Lang’s remit was to make that investment pay off by realizing the value of the library built by the Weinstein brothers — Shakespeare in Love, Chicago, Good Will Hunting, No Country for Old Men, Kill Bill, Spy Kids and more — and largely ignored by Disney when that relationship soured. Lang told paidContent last year that Disney managed about $1 million in digital revenue, mostly through electronic sell thru, and he saw the digital rights as fertile ground.
He was aggressive about maximizing the potential of streaming, VOD, international rights and more — and he managed some noteworthy deals, among them:
» A multi-year agreement with Netflix (NSDQ: NFLX) that could be worth $100 million if all the options play out.

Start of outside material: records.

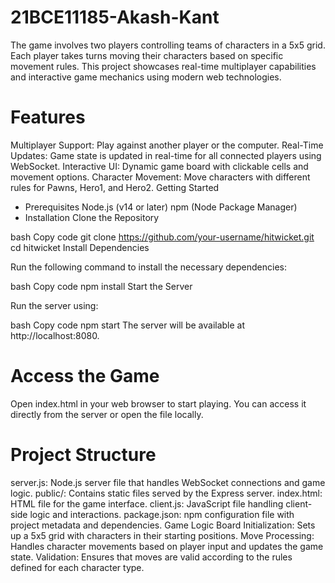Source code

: # 21BCE11185-Akash-Kant
The game involves two players controlling teams of characters in a 5x5 grid. Each player takes turns moving their characters based on specific movement rules. This project showcases real-time multiplayer capabilities and interactive game mechanics using modern web technologies.

# Features
Multiplayer Support: Play against another player or the computer.
Real-Time Updates: Game state is updated in real-time for all connected players using WebSocket.
Interactive UI: Dynamic game board with clickable cells and movement options.
Character Movement: Move characters with different rules for Pawns, Hero1, and Hero2.
Getting Started
* Prerequisites
Node.js (v14 or later)
npm (Node Package Manager)
* Installation
Clone the Repository

bash
Copy code
git clone https://github.com/your-username/hitwicket.git
cd hitwicket
Install Dependencies

Run the following command to install the necessary dependencies:

bash
Copy code
npm install
Start the Server

Run the server using:

bash
Copy code
npm start
The server will be available at http://localhost:8080.

# Access the Game

Open index.html in your web browser to start playing. You can access it directly from the server or open the file locally.

# Project Structure
server.js: Node.js server file that handles WebSocket connections and game logic.
public/: Contains static files served by the Express server.
index.html: HTML file for the game interface.
client.js: JavaScript file handling client-side logic and interactions.
package.json: npm configuration file with project metadata and dependencies.
Game Logic
Board Initialization: Sets up a 5x5 grid with characters in their starting positions.
Move Processing: Handles character movements based on player input and updates the game state.
Validation: Ensures that moves are valid according to the rules defined for each character type.
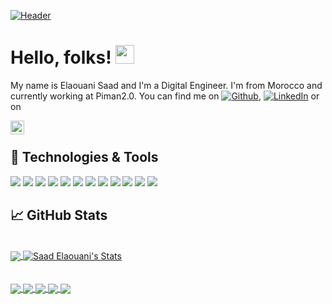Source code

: <!-- More info, tips and tricks for making GitHub Profile README can be found in my article at https://towardsdatascience.com/build-a-stunning-readme-for-your-github-profile-9b80434fe5d7 -->

[![Header](https://user-images.githubusercontent.com/45466806/95662764-3676f200-0b31-11eb-8a93-90ad4d195631.PNG)](https://www.linkedin.com/in/saad-elaouani-199b5a171//)
</br>
# Hello, folks! <img src="https://raw.githubusercontent.com/MartinHeinz/MartinHeinz/master/wave.gif" width="30px">

My name is Elaouani Saad and I'm a Digital Engineer. I'm from Morocco and currently working at Piman2.0. You can find me on [![Github][1.2]][1], [![LinkedIn][2.2]][2] or on

<a href="https://www.reddit.com/user/SaadEla">
  <img align="left" alt="Abhishek's Reddit" width="22px" src="https://cdn.jsdelivr.net/npm/simple-icons@v3/icons/reddit.svg" />
</a>
</br>

## 🔧 Technologies & Tools

![](https://img.shields.io/badge/Editor-VSCode-brightgreen)
![](https://img.shields.io/badge/Code-Javascript-green)
![](https://img.shields.io/badge/Code-Typescript-green)
![](https://img.shields.io/badge/Code-Java-green)
![](https://img.shields.io/badge/Code-Angular-green)
![](https://img.shields.io/badge/Code-React-green)
![](https://img.shields.io/badge/Code-SpringBoot-green)
![](https://img.shields.io/badge/Test-Jest-blue)
![](https://img.shields.io/badge/Test-Enzyme-blue)
![](https://img.shields.io/badge/QA-SonarQube-blue)
![](https://img.shields.io/badge/DevOps-GitlabCI-orange)
![](https://img.shields.io/badge/bundler-Webpack-yellow)

## &#x1f4c8; GitHub Stats
</br>

<a href="https://github.com/SaadEla">
  <img align="center" src="https://github-readme-stats.vercel.app/api/top-langs/?username=SaadEla&hide=css,html&title_color=ffffff&text_color=c9cacc&icon_color=2bbc8a&bg_color=1d1f21" />
</a>

<a href="https://github.com/SaadEla">
  <img align="center" src="https://github-readme-stats.vercel.app/api?username=SaadEla&show_icons=true&line_height=27&count_private=true&title_color=ffffff&text_color=c9cacc&icon_color=2bbc8a&bg_color=1d1f21" alt="Saad Elaouani's Stats" />
</a>
</br>
</br>
</br>
<a href="https://github.com/SaadEla">
  <img align="center" src="https://github-readme-stats.vercel.app/api/pin/?username=SaadEla&repo=React-Mobx-BoilerPlate&title_color=ffffff&text_color=c9cacc&icon_color=2bbc8a&bg_color=1d1f21" />
</a>


<a href="https://github.com/SaadEla">
  <img align="center" src="https://github-readme-stats.vercel.app/api/pin/?username=SaadEla&repo=React-Fingerprintjs-I18n-BoilerPlate&title_color=ffffff&text_color=c9cacc&icon_color=2bbc8a&bg_color=1d1f21" />
</a>



<a href="https://github.com/SaadEla">
  <img align="center" src="https://github-readme-stats.vercel.app/api/pin/?username=SaadEla&repo=MoviesAndMe&title_color=ffffff&text_color=c9cacc&icon_color=2bbc8a&bg_color=1d1f21" />
</a>

<a href="https://github.com/SaadEla">
  <img align="center" src="https://github-readme-stats.vercel.app/api/pin/?username=SaadEla&repo=LocationMaisonFront&title_color=ffffff&text_color=c9cacc&icon_color=2bbc8a&bg_color=1d1f21" />
</a>


<a href="https://github.com/SaadEla">
  <img align="center" src="https://github-readme-stats.vercel.app/api/pin/?username=SaadEla&repo=LocationMaison-API-&title_color=ffffff&text_color=c9cacc&icon_color=2bbc8a&bg_color=1d1f21" />
</a>
  
  


<!-- links to social media icons -->

<!-- icons with padding -->

[1.1]: http://i.imgur.com/tXSoThF.png (twitter icon with padding)
[2.1]: http://i.imgur.com/0o48UoR.png (github icon with padding)
<!-- icons without padding -->

[1.2]: http://i.imgur.com/9I6NRUm.png (github icon without padding)
[2.2]: https://raw.githubusercontent.com/MartinHeinz/MartinHeinz/master/linkedin-3-16.png (LinkedIn icon without padding)

<!-- links to your social media accounts -->

[1]: https://github.com/SaadEla
[2]: https://www.linkedin.com/in/saad-elaouani-199b5a171/




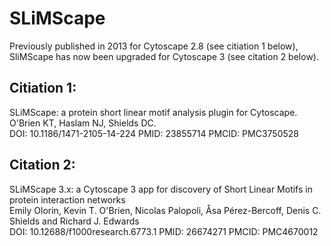 # SLiMScape
Previously published in 2013 for Cytoscape 2.8 (see citiation 1 below), SliMScape has now been upgraded for Cytoscape 3 (see citation 2 below).

## Citiation 1:
SLiMScape: a protein short linear motif analysis plugin for Cytoscape.  
O'Brien KT, Haslam NJ, Shields DC.  
DOI: 10.1186/1471-2105-14-224 PMID: 23855714 PMCID: PMC3750528  

## Citation 2:
SLiMScape 3.x: a Cytoscape 3 app for discovery of Short Linear Motifs in protein interaction networks  
Emily Olorin, Kevin T. O'Brien, Nicolas Palopoli, Åsa Pérez-Bercoff, Denis C. Shields and Richard J. Edwards  
DOI: 10.12688/f1000research.6773.1 PMID: 26674271 PMCID: PMC4670012  
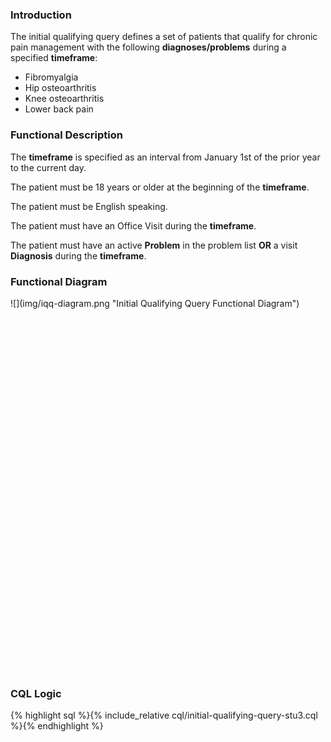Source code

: ### Introduction

The initial qualifying query defines a set of patients that qualify for chronic pain management with the following 
**diagnoses/problems** during a specified **timeframe**:
- Fibromyalgia
- Hip osteoarthritis
- Knee osteoarthritis
- Lower back pain

### Functional Description

The **timeframe** is specified as an interval from January 1st of the prior year to the current day.

The patient must be 18 years or older at the beginning of the **timeframe**.

The patient must be English speaking.

The patient must have an Office Visit during the **timeframe**.

The patient must have an active **Problem** in the problem list **OR** a visit **Diagnosis** during the **timeframe**.

### Functional Diagram

<div style="height: 600px;">
  ![](img/iqq-diagram.png "Initial Qualifying Query Functional Diagram")
</div>

### CQL Logic

<div>
{% highlight sql %}{% include_relative cql/initial-qualifying-query-stu3.cql %}{% endhighlight %}
</div>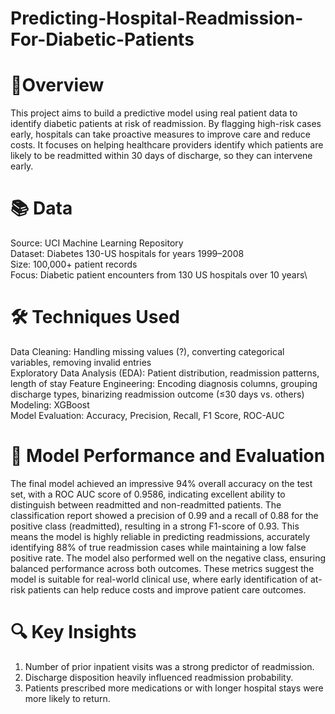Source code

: # Predicting-Hospital-Readmission-For-Diabetic-Patients
# 📌Overview
This project aims to build a predictive model using real patient data to identify diabetic patients at risk of readmission. By flagging high-risk cases early, hospitals can take proactive measures to improve care and reduce costs. It focuses on helping healthcare providers identify which patients are likely to be readmitted within 30 days of discharge, so they can intervene early.

# 📚 Data
Source: UCI Machine Learning Repository\
Dataset: Diabetes 130-US hospitals for years 1999–2008\
Size: 100,000+ patient records\
Focus: Diabetic patient encounters from 130 US hospitals over 10 years\

# 🛠️ Techniques Used
Data Cleaning: Handling missing values (?), converting categorical variables, removing invalid entries\
Exploratory Data Analysis (EDA): Patient distribution, readmission patterns, length of stay
Feature Engineering: Encoding diagnosis columns, grouping discharge types, binarizing readmission outcome (≤30 days vs. others)\
Modeling: XGBoost\
Model Evaluation: Accuracy, Precision, Recall, F1 Score, ROC-AUC

# 🤖 Model Performance and Evaluation
The final model achieved an impressive 94% overall accuracy on the test set, with a ROC AUC score of 0.9586, indicating excellent ability to distinguish between readmitted and non-readmitted patients. The classification report showed a precision of 0.99 and a recall of 0.88 for the positive class (readmitted), resulting in a strong F1-score of 0.93. This means the model is highly reliable in predicting readmissions, accurately identifying 88% of true readmission cases while maintaining a low false positive rate. The model also performed well on the negative class, ensuring balanced performance across both outcomes. These metrics suggest the model is suitable for real-world clinical use, where early identification of at-risk patients can help reduce costs and improve patient care outcomes.

# 🔍 Key Insights
1. Number of prior inpatient visits was a strong predictor of readmission.
2. Discharge disposition heavily influenced readmission probability.
3. Patients prescribed more medications or with longer hospital stays were more likely to return.
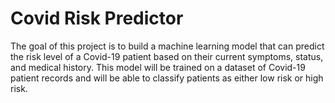 # Covid Risk Predictor

The goal of this project is to build a machine learning model that can predict the risk level of a Covid-19 patient based on their current symptoms, status, and medical history. This model will be trained on a dataset of Covid-19 patient records and will be able to classify patients as either low risk or high risk.



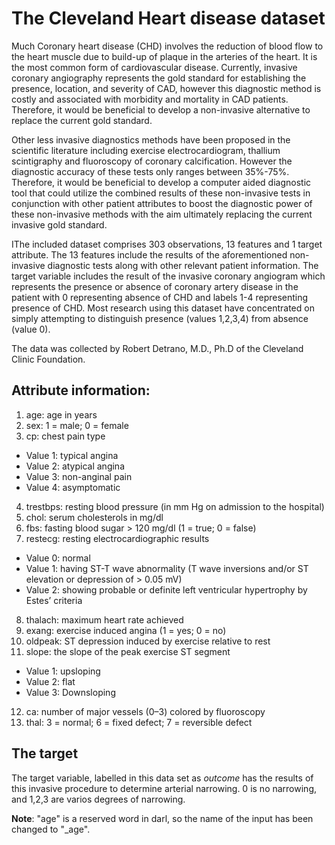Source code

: 
# The Cleveland Heart disease dataset

Much Coronary heart disease (CHD) involves the reduction of blood flow to the heart muscle due to build-up of plaque in the arteries of the heart. It is the most common form of cardiovascular disease. Currently, invasive coronary angiography represents the gold standard for establishing the presence, location, and severity of CAD, however this diagnostic method is costly and associated with morbidity and mortality in CAD patients. Therefore, it would be beneficial to develop a non-invasive alternative to replace the current gold standard.

Other less invasive diagnostics methods have been proposed in the scientific literature including exercise electrocardiogram, thallium scintigraphy and fluoroscopy of coronary calcification. However the diagnostic accuracy of these tests only ranges between 35%-75%. Therefore, it would be beneficial to develop a computer aided diagnostic tool that could utilize the combined results of these non-invasive tests in conjunction with other patient attributes to boost the diagnostic power of these non-invasive methods with the aim ultimately replacing the current invasive gold standard.

IThe included dataset comprises 303 observations, 13 features and 1 target attribute. The 13 features include the results of the aforementioned non-invasive diagnostic tests along with other relevant patient information. The target variable includes the result of the invasive coronary angiogram which represents the presence or absence of coronary artery disease in the patient with 0 representing absence of CHD and labels 1-4 representing presence of CHD. Most research using this dataset have concentrated on simply attempting to distinguish presence (values 1,2,3,4) from absence (value
0).

The data was collected by Robert Detrano, M.D., Ph.D of the Cleveland Clinic Foundation. 

## Attribute information: 
1. age: age in years
2. sex: 1 = male; 0 = female
3. cp: chest pain type
- Value 1: typical angina
- Value 2: atypical angina
- Value 3: non-anginal pain
- Value 4: asymptomatic
4. trestbps: resting blood pressure (in mm Hg on admission to the hospital)
5. chol: serum cholesterols in mg/dl
6. fbs: fasting blood sugar > 120 mg/dl (1 = true; 0 = false)
7. restecg: resting electrocardiographic results
- Value 0: normal
- Value 1: having ST-T wave abnormality (T wave inversions and/or ST elevation or depression of > 0.05 mV)
- Value 2: showing probable or definite left ventricular hypertrophy by Estes’ criteria
8. thalach: maximum heart rate achieved
9. exang: exercise induced angina (1 = yes; 0 = no)
10. oldpeak: ST depression induced by exercise relative to rest
11. slope: the slope of the peak exercise ST segment
- Value 1: upsloping
- Value 2: flat
- Value 3: Downsloping
12. ca: number of major vessels (0–3) colored by fluoroscopy
13. thal: 3 = normal; 6 = fixed defect; 7 = reversible defect

## The target
The target variable, labelled in this data set as _outcome_ has the results of this invasive procedure to determine arterial narrowing.
0 is no narrowing, and 1,2,3 are varios degrees of narrowing.


__Note__: "age" is a reserved word in darl, so the name of the input has been changed to "_age".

» Opting out of a potentially more lucrative exclusive deal in order to spread digital rights.
» A separate agreement for Netflix UK and Latin America.
» Deals with Starz and Hulu.
» Home entertainment distribution through Lionsgate (NYSE: LGF) and Studiocanal.
Miramax also launched its own streaming rental program on Facebook, the Miramax eXperience, experimenting with Facebook credits as currency and iPad as a platform.
Miramax CFO Steve Schoch will be interim CEO during the search for Lang’s replacement. Lang remains as a consultant. Richard Nanula remains as chairman.
Why now? It looks like a move to operational from entrepreneurial, to delivery from the aggressive deal making needed to put the “new” company on sure footing. The Miramax name also could be valuable on a full studio, given resources and commitment.